International Parents Love British Homes

Published: 2018-10-01 | Categories: Latest News

Recently, student media group The Tab broke the news story of an international student at St Andrews, one of the most prestigious universities in the UK, being bought a property by her parents as she began her undergraduate studies.

The university, attended by royals Kate Middleton and Prince William, has a large international student community, but few students have gone quite as far as purchasing real estate in the local area. But why do international parents see British homes as worthy investments alongside their child's education?
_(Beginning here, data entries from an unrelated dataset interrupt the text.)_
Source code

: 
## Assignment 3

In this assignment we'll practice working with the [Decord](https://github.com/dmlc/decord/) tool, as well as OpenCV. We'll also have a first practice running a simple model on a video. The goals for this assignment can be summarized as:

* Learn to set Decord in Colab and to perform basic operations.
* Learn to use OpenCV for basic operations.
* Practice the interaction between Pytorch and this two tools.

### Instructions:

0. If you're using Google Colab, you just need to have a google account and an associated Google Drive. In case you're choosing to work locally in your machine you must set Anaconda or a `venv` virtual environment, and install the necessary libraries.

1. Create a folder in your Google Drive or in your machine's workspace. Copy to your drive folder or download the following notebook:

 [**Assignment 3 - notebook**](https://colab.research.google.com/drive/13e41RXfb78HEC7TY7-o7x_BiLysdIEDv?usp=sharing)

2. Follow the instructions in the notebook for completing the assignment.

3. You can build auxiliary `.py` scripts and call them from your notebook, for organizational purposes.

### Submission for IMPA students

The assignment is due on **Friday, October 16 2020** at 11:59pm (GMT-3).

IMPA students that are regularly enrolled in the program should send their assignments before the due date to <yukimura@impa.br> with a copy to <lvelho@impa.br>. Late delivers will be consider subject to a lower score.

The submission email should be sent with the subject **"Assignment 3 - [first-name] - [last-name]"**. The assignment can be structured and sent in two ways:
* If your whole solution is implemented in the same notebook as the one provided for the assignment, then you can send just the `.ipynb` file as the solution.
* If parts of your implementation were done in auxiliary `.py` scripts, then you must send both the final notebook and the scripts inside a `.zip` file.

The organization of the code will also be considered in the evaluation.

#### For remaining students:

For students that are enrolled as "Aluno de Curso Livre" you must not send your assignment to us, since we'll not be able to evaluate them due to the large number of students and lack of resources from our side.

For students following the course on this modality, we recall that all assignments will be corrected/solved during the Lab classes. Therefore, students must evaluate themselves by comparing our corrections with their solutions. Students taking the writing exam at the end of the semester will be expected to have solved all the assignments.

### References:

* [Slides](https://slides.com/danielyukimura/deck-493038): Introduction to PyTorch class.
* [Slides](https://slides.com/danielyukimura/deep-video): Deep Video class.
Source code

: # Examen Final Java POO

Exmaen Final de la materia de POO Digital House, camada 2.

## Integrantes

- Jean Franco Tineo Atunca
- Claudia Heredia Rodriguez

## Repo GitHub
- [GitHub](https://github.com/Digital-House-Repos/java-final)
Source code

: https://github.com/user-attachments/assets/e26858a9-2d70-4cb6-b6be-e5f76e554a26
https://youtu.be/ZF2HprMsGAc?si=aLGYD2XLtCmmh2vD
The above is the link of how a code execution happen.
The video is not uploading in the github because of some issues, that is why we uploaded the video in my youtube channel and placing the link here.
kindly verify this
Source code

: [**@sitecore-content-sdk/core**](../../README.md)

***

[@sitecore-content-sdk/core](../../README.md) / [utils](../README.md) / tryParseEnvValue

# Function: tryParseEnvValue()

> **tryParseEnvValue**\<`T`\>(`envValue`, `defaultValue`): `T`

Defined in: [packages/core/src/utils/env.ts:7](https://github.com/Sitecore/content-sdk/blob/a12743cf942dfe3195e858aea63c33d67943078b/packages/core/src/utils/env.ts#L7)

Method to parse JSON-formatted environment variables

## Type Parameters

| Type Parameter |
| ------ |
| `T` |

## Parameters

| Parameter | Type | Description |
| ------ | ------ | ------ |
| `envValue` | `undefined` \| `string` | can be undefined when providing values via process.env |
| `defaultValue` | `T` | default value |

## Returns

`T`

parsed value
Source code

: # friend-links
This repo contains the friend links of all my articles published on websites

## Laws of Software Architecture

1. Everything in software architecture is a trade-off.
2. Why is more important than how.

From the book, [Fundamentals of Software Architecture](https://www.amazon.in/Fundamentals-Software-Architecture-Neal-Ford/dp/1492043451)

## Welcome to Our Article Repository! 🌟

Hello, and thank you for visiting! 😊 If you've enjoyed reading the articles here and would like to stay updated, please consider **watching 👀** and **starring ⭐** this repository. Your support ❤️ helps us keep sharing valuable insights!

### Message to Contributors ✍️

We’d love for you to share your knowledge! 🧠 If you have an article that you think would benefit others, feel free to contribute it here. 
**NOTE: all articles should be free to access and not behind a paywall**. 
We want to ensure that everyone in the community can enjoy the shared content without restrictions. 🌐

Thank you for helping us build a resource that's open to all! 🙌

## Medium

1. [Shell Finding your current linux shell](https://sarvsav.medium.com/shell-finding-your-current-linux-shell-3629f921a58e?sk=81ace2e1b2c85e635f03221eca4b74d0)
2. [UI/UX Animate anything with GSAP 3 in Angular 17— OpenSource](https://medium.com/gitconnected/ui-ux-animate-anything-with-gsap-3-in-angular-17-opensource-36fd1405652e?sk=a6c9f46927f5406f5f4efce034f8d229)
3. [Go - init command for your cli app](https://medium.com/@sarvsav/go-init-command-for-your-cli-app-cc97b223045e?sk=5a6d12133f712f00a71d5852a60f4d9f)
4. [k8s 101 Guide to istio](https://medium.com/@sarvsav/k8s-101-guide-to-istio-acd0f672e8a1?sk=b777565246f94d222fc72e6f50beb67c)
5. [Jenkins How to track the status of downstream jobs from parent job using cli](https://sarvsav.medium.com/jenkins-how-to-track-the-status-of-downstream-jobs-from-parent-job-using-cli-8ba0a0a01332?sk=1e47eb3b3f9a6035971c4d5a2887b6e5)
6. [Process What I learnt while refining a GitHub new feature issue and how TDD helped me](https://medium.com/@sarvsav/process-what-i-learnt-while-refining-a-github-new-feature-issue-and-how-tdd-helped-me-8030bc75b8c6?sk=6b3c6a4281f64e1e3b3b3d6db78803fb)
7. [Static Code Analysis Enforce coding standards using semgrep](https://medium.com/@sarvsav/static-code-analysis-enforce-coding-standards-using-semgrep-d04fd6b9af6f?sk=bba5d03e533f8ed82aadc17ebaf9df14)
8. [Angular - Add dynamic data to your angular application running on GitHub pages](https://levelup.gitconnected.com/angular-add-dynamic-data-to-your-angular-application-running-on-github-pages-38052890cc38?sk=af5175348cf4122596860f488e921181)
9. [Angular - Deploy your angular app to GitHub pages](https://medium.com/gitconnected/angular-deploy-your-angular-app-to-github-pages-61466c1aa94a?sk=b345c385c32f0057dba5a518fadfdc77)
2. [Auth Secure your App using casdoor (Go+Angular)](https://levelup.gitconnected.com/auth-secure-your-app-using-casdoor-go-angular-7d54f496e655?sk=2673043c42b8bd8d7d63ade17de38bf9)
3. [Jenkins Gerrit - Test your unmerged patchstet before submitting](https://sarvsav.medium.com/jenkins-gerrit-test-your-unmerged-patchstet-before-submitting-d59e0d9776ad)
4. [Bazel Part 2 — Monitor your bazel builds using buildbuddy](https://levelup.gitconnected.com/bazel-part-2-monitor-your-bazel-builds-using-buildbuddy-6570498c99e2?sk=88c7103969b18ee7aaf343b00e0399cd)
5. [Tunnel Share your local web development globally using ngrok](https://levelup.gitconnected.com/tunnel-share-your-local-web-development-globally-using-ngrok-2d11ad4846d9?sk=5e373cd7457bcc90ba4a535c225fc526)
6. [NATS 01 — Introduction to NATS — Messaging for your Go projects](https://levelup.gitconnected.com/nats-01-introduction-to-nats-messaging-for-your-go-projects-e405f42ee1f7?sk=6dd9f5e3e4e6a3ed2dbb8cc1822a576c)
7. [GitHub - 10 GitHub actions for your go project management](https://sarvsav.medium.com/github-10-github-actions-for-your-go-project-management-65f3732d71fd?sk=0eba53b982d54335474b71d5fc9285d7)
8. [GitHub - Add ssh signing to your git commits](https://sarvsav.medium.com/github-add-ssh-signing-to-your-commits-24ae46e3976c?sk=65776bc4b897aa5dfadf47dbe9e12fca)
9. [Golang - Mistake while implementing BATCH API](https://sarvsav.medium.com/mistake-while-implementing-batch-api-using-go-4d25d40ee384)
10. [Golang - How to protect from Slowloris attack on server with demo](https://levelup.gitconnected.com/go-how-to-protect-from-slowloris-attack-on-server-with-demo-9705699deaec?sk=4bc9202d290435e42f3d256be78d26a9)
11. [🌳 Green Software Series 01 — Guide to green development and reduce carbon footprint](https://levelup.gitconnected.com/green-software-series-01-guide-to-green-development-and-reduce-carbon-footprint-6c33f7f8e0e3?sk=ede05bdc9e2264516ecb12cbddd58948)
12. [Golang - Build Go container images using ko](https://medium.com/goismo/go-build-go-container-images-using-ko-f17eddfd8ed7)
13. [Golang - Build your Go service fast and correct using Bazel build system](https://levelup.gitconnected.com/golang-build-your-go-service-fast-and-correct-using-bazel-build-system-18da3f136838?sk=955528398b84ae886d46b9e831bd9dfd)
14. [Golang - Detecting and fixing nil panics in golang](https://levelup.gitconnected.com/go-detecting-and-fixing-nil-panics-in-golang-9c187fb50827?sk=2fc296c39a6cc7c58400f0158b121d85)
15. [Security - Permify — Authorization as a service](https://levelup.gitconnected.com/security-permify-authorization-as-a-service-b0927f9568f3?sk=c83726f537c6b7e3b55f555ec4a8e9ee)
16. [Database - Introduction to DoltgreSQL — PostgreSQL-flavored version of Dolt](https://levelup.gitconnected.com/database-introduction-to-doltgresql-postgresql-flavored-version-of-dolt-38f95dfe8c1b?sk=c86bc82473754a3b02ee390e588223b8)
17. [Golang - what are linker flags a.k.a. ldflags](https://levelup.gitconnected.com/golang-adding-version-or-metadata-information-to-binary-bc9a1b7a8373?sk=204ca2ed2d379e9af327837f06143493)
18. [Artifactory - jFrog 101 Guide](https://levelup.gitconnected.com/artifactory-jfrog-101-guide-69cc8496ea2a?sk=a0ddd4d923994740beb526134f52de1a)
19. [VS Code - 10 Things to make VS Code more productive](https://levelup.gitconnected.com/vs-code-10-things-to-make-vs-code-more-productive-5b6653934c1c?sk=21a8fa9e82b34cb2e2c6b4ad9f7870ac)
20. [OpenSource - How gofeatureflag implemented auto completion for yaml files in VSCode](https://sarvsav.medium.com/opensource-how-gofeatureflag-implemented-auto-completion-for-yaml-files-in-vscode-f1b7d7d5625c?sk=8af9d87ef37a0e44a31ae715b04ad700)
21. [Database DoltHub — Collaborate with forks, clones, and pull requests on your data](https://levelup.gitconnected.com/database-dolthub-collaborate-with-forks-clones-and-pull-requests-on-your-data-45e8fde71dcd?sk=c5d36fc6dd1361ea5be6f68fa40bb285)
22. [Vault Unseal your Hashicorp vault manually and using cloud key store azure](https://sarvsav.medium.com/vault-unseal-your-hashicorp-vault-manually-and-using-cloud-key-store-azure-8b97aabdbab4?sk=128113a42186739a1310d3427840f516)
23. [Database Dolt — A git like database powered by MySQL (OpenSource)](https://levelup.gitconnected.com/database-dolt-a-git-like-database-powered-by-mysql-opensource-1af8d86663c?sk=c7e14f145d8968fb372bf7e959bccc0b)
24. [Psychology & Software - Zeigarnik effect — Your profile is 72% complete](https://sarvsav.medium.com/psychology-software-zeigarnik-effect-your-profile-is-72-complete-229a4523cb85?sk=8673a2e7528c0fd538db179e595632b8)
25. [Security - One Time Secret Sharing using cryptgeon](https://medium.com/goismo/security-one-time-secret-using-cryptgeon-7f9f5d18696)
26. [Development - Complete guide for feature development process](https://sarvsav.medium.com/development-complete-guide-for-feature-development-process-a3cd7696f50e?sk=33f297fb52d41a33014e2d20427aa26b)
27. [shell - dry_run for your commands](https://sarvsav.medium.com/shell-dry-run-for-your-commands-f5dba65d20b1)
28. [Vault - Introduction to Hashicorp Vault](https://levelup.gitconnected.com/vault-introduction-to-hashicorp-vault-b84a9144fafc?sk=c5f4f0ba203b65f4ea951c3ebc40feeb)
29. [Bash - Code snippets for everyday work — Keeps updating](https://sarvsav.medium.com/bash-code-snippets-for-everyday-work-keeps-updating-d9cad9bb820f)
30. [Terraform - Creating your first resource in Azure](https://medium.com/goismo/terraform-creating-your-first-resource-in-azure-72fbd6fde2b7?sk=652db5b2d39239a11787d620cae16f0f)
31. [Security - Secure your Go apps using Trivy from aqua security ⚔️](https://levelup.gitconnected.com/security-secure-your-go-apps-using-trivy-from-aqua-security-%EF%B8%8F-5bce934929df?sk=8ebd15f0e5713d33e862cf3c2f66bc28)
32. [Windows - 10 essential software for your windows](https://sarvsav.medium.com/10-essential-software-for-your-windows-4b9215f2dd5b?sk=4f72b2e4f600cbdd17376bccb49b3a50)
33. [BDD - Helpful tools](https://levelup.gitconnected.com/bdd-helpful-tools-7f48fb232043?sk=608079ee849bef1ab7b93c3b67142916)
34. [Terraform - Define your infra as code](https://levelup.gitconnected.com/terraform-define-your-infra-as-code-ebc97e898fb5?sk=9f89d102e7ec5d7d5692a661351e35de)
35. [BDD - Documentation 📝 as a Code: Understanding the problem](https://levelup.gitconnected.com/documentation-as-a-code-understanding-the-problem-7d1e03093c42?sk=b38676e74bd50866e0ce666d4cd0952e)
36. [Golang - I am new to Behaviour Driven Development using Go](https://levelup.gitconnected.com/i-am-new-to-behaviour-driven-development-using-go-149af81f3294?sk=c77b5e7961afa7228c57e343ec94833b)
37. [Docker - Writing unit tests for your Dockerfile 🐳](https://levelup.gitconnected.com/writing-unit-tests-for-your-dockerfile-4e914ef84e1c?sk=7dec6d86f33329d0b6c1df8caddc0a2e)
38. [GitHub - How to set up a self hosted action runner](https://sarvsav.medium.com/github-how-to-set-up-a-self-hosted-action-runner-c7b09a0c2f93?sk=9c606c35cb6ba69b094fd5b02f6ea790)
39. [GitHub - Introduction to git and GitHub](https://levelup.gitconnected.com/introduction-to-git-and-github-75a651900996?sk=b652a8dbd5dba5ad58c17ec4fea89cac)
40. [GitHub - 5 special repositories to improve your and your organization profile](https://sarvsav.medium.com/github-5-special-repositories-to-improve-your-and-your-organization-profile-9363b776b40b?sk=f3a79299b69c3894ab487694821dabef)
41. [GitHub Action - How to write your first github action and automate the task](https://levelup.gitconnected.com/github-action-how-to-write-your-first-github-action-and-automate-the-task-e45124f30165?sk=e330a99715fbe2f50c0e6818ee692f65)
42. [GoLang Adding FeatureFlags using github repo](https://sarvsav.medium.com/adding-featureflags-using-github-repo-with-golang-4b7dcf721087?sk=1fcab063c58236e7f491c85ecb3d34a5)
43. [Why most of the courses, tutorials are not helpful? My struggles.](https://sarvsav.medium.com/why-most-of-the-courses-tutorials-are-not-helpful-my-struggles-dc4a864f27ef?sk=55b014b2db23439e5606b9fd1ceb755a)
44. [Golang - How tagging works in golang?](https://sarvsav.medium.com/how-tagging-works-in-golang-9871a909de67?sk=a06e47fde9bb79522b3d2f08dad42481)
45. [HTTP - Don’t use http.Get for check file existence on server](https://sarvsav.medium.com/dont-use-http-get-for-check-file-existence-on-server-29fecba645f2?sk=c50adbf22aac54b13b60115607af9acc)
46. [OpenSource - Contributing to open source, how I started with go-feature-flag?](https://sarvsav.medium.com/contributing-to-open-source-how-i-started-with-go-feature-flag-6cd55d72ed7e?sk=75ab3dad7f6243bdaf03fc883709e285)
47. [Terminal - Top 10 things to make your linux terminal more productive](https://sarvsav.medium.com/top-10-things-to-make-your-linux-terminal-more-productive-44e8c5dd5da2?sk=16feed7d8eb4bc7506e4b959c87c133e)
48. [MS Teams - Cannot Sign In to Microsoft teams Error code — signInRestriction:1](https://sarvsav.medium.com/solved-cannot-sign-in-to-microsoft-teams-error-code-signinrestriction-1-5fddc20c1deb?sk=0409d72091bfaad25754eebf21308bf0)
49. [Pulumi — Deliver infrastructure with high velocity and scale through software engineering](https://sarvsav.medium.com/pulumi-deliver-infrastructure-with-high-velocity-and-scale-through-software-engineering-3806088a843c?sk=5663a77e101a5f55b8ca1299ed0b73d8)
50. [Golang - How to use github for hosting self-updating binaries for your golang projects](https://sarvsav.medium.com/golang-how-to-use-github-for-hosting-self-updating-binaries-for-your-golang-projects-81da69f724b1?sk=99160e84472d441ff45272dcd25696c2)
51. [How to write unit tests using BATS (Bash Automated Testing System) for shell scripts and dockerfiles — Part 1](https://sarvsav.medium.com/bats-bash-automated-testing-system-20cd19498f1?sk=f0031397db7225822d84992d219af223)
Real estate agents Keystone, in their examination of a select group of educators, discovered that an increasing number of parents send their children to be educated in the United Kingdom. The prestigious nature of British public schools and universities are often cause enough for parents to enrol their children in well-known universities: and purchasing luxury real-estate is often simply another cost added to education. A child's academic career could last for the better part of a decade, and many international parents are now seeing the purchase of prime real estate as a worthy investment.

Of course, it's not just universities that this trend is limited to. International parents see the securing of a good school place as fundamental to their child's development and future prospects, The Guardian has reported, and the purchase of real estate in the surrounding areas is often key in ensuring a place at a good school. So far in 2018, international sales of British homes have brought in around $2bn profit, with a combined sale of over 2,500 properties. In highly sought after areas such as London, this real estate collection has become a power play for parents wanting to get their children into good schools, regardless of whether those homes will be lived in or not. Often, these houses are used as bases for children attending elite public schools such as Eton, Harrow or Westminster, or attending universities in the local area.

These luxury bases are quickly becoming an integral part of wealthy, overseas parents' property portfolios. In this academic year alone, a Chinese student purchased a £5m apartment in London as a base for their studies at UCL. Though university accommodation is being refurbished and revamped every year, for the wealthy, purchasing real estate for their children to live in while studying is becoming a new trend.